Adli sistemde suça sürüklenen çocuk, çocuk koruma kanununda tanımlanmıştır diyen Mersin Barosu ÇHM Başkanı  Av. Burcu Düzen, ”Bu tanıma göre; ‘kanunlarda suç olarak tanımlanan bir fiili işlediği iddiası ile hakkında soruşturma veya kovuşturma yapılan ya da işlediği fiilden dolayı hakkında güvenlik tedbirine karar verilen çocuktur. Suç işleme oranlarında bu sene çok sağlıklı bir veri vermemekle birlikte önceki yıllarda artış yaşandığını grafikler ve sayılarla da programda ifade etmiştik. Çocukların en çok işlediği suçlara baktığımızda hırsızlık, yağma, kasten yaralama, çoğu zaman mal varlığına karşı işlenen suçlar. Bu da aslında çocukların daha çok ekonomik nedenlerle bu suçlara karıştıklarını düşündürüyor. Ancak bir çocuğun suça karışmasında birçok neden var. Ailelerin çocukları ile yeterince ilgilenmemesi, göç, yaşadıkları çevre, ailedeki suç geçmişi, ekonomik nedenler, psikolojik nedenler, arkadaş çevresi gibi birçok neden sayabiliriz.” dedi.

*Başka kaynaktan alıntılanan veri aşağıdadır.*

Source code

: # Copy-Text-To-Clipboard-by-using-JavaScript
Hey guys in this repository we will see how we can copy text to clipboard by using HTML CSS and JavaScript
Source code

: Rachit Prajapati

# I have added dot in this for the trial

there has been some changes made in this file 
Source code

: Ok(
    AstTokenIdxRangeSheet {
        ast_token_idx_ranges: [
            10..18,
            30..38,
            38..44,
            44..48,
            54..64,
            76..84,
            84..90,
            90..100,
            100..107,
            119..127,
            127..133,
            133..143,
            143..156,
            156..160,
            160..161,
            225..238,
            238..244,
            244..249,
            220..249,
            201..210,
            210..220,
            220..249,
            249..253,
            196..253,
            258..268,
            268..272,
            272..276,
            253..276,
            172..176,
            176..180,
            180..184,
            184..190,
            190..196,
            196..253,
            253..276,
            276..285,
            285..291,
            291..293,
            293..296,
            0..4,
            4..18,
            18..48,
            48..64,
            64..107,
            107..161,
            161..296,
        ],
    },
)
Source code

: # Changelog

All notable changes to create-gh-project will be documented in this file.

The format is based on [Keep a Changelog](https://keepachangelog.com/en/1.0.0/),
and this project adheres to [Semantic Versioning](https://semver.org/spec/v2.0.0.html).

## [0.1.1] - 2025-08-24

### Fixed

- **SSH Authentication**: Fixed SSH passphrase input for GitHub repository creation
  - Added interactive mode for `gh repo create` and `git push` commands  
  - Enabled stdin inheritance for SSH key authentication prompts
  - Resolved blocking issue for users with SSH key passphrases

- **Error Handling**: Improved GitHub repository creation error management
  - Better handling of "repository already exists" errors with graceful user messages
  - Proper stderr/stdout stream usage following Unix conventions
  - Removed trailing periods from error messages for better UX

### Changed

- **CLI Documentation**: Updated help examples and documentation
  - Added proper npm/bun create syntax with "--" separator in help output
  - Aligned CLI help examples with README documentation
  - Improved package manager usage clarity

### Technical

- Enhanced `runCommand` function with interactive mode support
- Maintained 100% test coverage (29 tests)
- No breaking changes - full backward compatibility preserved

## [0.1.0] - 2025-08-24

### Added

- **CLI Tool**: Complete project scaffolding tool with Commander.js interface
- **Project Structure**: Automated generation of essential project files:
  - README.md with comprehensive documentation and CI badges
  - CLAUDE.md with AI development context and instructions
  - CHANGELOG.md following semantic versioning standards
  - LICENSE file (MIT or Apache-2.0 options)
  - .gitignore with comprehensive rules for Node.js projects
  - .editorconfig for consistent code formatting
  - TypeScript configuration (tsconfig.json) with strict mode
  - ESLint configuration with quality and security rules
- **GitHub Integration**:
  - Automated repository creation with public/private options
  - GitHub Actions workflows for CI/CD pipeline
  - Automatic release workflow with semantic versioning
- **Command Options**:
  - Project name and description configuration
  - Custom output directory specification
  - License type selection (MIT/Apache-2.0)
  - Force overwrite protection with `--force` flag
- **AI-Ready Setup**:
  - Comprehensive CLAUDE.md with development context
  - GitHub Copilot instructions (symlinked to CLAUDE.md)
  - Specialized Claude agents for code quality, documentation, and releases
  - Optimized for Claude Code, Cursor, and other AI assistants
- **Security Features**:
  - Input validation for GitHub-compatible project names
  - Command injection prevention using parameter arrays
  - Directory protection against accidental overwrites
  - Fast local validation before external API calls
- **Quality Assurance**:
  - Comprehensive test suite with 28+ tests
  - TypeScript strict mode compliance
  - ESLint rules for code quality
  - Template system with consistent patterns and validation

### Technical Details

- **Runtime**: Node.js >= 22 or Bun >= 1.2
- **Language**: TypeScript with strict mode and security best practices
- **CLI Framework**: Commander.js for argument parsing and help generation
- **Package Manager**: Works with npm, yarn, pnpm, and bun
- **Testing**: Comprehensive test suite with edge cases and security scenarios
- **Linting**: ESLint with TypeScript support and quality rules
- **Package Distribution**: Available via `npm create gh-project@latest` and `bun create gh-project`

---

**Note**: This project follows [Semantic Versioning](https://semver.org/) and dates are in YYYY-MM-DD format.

Çocukların suça karışmalarının önlenmesi için öncelikle etkin politikaların üretilmesi, uygulayıcıların bu politikaları en iyi şekilde gerçekleştirmesi gerektiğini söyleyen Düzen, ”Çocuğun ve ailesinin içinde bulunduğu bir ekonomik sıkıntı varsa öncelikle bu anlamda destek sağlanması gerekiyor. Aynı şekilde çocuk koruma kanununda yer alan önleyici ve destekleyici tedbirlerin etkin bir şekilde ve kurumlar arası işbirliği içinde uygulanması gerekiyor. Programda da belirttiğim gibi çocuk alanı multidisipliner bir çalışma gerektirir. Bu nedenle kurumlar arası iş birliği ve koordinasyon son derece önem arz etmektedir. Baroların ortak çalışmaları oluyor. Birçok çalıştay yapılıyor. Şu an valiliklerce de çocuk işçiliği ile ilgili olarak tüm illerde uygulanacak eylem planları oluşturuldu ve faaliyetler başladı.

Önemli olan çocukların suça karışmalarının önlenmesi, suça karışmış bir çocuk var ise tekrar suç işlemesinin önlenmesi. Bunun için de tekrar ifade etmek istiyorum ki; kurumların işbirliği içinde çalışması, hangi disiplinden olursa olsun kadroların alanlarında uzman kişilerden oluşturulması, mesleki içi eğitimlerin sürekliliği son derece önem arz etmektedir.” diye devam etti.

Pandemi döneminin görevlendirme sayılarındaki düşüş, hala adli makamlara yansımamaktan kaynaklanıyor olabilir.

Verilere bakıldığında sokağa çıkma yasağının çocukların suça karışmasını azaltmış durumda olduğunu bunu da olumlu bulduklarını ifade eden Burcu Düzen, ilerleyen süreçlerde elde edilecek verilerin daha sağlıklı bilgi vereceğini ekledi.

Son olarak ÇAÇAV isbirligi ile yaptıkları programdan bahseden Düzen, amaçlarının her programda farklı konu seçerek, farklı baroları hatta farklı disiplinleri bir araya getirmek olduğunu belirtti.